*** Material to process ***

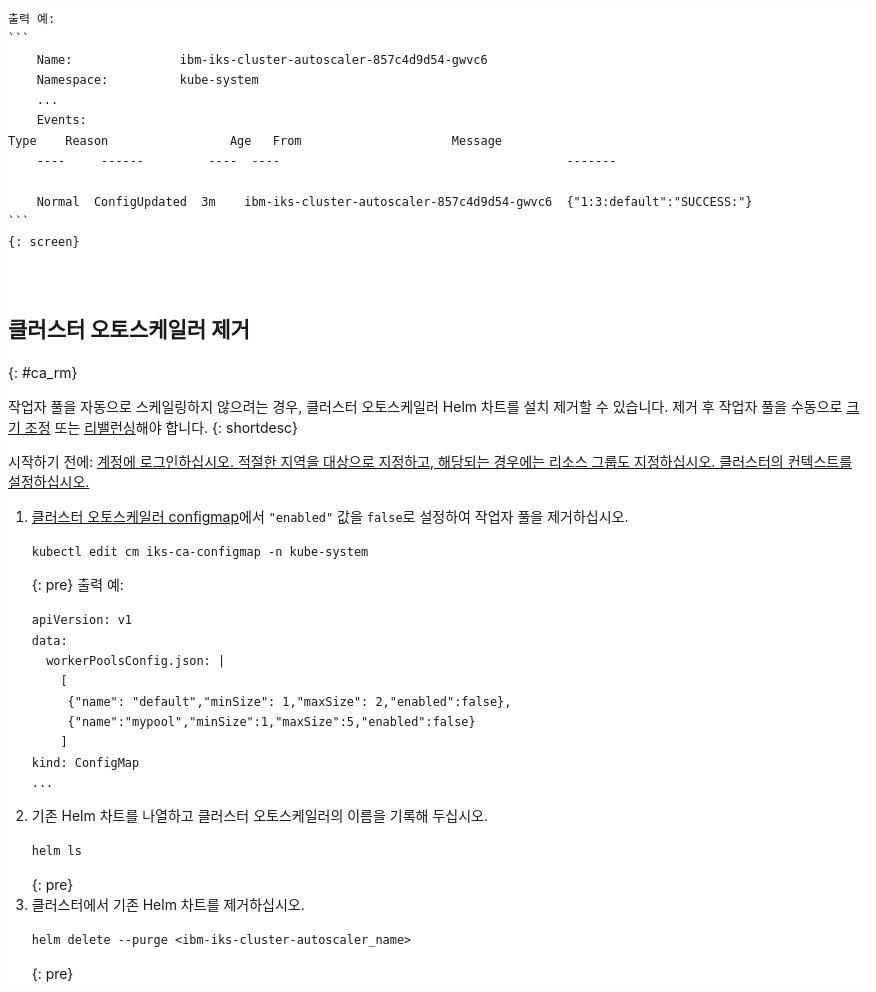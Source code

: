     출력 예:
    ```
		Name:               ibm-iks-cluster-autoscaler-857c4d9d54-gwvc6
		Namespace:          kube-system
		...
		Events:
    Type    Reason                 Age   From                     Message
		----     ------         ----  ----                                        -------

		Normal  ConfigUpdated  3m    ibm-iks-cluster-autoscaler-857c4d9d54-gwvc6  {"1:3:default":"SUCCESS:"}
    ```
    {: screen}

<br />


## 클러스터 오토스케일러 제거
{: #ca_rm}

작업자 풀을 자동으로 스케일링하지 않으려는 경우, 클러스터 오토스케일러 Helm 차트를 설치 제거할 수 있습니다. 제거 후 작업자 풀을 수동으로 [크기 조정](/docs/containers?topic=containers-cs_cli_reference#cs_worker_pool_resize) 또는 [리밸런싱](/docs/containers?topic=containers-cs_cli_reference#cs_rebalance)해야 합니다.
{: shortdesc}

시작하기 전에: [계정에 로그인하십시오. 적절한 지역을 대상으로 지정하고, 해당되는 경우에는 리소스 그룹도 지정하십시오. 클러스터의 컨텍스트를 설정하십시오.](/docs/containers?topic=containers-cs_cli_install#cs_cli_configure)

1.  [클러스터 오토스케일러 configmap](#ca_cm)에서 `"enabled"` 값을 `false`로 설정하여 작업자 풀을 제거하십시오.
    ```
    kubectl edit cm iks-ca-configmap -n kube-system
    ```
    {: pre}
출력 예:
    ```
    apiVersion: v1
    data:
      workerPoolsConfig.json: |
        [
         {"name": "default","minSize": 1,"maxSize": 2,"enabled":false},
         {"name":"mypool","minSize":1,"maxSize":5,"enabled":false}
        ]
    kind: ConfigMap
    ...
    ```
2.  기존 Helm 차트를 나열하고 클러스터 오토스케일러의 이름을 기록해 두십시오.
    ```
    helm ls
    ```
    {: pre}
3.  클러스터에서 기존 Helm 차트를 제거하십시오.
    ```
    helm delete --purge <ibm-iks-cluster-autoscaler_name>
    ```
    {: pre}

***

Nothing but lines that contain "default" should appear in the answer. Copy each from the records.

		Normal  ConfigUpdated  3m    ibm-iks-cluster-autoscaler-857c4d9d54-gwvc6  {"1:3:default":"SUCCESS:"}
         {"name": "default","minSize": 1,"maxSize": 2,"enabled":false},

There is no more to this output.